Energy transition, investment and regulations dominate talks at Mining Indaba 2023
As Africa progresses towards its net zero emissions targets, it needs to transition from a fossil fuel-based energy system to one that is renewable and ultimately more sustainable.
This was among the key points addressed at the three-day Africa Mining Indaba 2023 forum, which ended on February 9.
The forum attracted global investors and a number of African Heads of State, with President Cyril Ramaphosa as chief guest.
Key takeaway notes revolved around some of the prospects which define mining in Africa moving forward.
Integration into the chemical space was part of the opportunities discussed especially in discussion around floro-chemical with its market value placed at Ksh.2.6 trillion (US$21 billion) globally
Second was the transition to energy – green hydrogen space in particular and the value chain around it. The logistics and movement of green hydrogen and opportunity enhanced permitting in handling and storage of hydrogen for existing mining permits.

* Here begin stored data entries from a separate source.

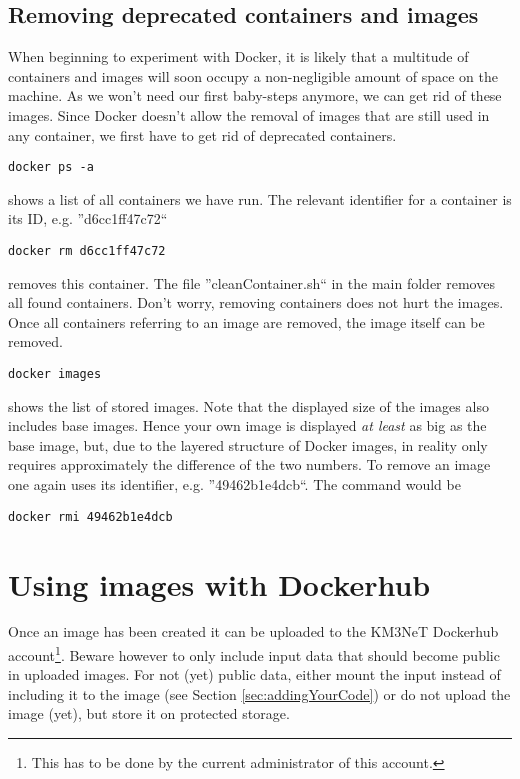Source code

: \documentclass[a4paper, twoside, 11pt]{article}
\begin{document}
\subsection{Removing deprecated containers and images}
When beginning to experiment with Docker, it is likely that a multitude of containers and images will  
soon occupy a non-negligible amount of space on the machine. 
As we won't need our first baby-steps anymore, we can get rid of these images. 
Since Docker doesn't allow the removal of images that are still used in any container, 
we first have to get rid of deprecated containers. 
\begin{lstlisting}[basicstyle=\footnotesize\ttfamily,frame=single]
docker ps -a
\end{lstlisting}
shows a list of all containers we have run. 
The relevant identifier for a container is its ID, e.g. ''d6cc1ff47c72``
\begin{lstlisting}[basicstyle=\footnotesize\ttfamily,frame=single]
docker rm d6cc1ff47c72
\end{lstlisting}
removes this container. 
The file ''cleanContainer.sh`` in the main folder removes all found containers. 
Don't worry, removing containers does not hurt the images. 
Once all containers referring to an image are removed, the image itself can be removed.
\begin{lstlisting}[basicstyle=\footnotesize\ttfamily,frame=single]
docker images
\end{lstlisting}
shows the list of stored images. 
Note that the displayed size of the images also includes base images. 
Hence your own image is displayed \textit{at least} as big as the base image, 
but, due to the layered structure of Docker images, in reality only requires approximately the difference of the two numbers. 
To remove an image one again uses its identifier, e.g. ''49462b1e4dcb``. 
The command would be 
\begin{lstlisting}[basicstyle=\footnotesize\ttfamily,frame=single]
docker rmi 49462b1e4dcb
\end{lstlisting}

\section{Using images with Dockerhub}

Once an image has been created it can be uploaded to the 
KM3NeT Dockerhub account\footnote{This has to be done by the current administrator of this account.}. 
Beware however to only include input data that should become public in uploaded images. 
For not (yet) public data, either mount the input instead of including 
it to the image (see Section \ref{sec:addingYourCode}) 
or do not upload the image (yet), but store it on protected storage. 
\end{document}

Much discussed was also an exploration in global spending in mining. South Africa currently lags behind DR Congo which is today’s leader in Africa in terms of exploration space – currently at a 2.6 percent valuation, representing Ksh.25.1 billion (US$.200 million).
“If you can get your exploration right, it would be your leading indicator for a healthy mining industry,” said business management consultancy Zamlim Investments CEO Dzingira Matenga, echoed by Ramaphosa who said, “we will continue working with the industry on reducing backlogs in prospecting and mining applications.”
Matenga challenged commercial banks on the continent to participate in developing the mines and take more risks to boost the value chain in the sector.
“Opening this space is getting a great level of participation from commercial banks. Banks have focused more on working capital and operating mines.”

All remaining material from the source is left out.